▶ **Work to complete**
In your reply, reproduce the lines from the first one below to the line containing "exists a set", inclusive, exactly as they stand.

[Start of section]

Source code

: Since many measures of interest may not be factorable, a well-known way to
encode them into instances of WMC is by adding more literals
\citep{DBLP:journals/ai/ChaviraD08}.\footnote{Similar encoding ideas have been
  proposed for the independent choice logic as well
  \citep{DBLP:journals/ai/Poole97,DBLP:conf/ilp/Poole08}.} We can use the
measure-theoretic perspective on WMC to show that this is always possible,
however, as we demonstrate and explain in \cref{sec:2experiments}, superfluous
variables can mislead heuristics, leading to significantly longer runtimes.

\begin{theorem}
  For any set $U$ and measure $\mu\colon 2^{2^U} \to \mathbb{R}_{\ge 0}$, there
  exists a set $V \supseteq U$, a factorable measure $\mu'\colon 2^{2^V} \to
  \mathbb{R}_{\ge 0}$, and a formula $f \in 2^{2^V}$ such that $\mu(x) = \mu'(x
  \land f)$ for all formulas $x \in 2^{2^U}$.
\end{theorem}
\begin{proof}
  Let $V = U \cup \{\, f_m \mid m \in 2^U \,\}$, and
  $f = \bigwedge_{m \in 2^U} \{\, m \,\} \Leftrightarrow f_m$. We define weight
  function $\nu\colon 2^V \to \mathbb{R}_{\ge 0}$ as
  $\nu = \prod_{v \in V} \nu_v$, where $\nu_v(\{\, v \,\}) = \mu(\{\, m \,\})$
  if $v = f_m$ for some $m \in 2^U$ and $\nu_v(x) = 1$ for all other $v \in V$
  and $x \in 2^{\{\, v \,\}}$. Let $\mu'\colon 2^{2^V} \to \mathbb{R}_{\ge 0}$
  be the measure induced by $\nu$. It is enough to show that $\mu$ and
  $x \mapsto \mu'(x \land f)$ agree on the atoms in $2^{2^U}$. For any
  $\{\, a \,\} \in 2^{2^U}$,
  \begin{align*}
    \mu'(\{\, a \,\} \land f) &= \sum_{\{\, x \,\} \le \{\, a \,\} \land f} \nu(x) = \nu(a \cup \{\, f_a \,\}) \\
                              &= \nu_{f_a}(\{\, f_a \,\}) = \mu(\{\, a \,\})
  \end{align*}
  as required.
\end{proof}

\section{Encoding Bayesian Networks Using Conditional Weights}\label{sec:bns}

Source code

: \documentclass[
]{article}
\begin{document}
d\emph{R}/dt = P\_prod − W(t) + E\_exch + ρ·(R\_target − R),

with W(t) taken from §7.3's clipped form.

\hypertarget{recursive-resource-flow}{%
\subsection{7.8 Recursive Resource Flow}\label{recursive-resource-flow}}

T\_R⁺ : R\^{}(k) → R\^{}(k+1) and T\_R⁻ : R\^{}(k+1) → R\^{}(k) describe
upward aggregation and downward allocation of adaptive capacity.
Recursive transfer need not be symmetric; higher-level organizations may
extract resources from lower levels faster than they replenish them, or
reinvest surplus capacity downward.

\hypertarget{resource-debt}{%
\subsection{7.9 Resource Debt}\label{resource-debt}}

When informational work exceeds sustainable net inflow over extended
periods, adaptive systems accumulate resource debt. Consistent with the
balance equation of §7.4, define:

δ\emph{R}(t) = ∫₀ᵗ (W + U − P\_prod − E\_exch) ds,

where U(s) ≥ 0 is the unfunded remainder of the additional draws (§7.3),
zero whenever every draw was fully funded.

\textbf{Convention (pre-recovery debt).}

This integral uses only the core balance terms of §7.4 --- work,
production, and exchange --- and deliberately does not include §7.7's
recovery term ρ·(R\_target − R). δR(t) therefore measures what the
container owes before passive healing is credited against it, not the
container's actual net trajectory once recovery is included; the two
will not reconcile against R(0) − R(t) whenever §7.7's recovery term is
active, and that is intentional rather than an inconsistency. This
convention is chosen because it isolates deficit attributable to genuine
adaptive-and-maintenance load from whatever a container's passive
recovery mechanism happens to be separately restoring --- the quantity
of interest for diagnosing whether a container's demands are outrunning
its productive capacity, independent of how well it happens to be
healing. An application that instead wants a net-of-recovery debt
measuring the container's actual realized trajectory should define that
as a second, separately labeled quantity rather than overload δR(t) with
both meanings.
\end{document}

[End of section]

▶ **Output of the exercise**
Source code

: Since many measures of interest may not be factorable, a well-known way to
encode them into instances of WMC is by adding more literals
\citep{DBLP:journals/ai/ChaviraD08}.\footnote{Similar encoding ideas have been
  proposed for the independent choice logic as well
  \citep{DBLP:journals/ai/Poole97,DBLP:conf/ilp/Poole08}.} We can use the
measure-theoretic perspective on WMC to show that this is always possible,
however, as we demonstrate and explain in \cref{sec:2experiments}, superfluous
variables can mislead heuristics, leading to significantly longer runtimes.

\begin{theorem}
  For any set $U$ and measure $\mu\colon 2^{2^U} \to \mathbb{R}_{\ge 0}$, there
  exists a set $V \supseteq U$, a factorable measure $\mu'\colon 2^{2^V} \to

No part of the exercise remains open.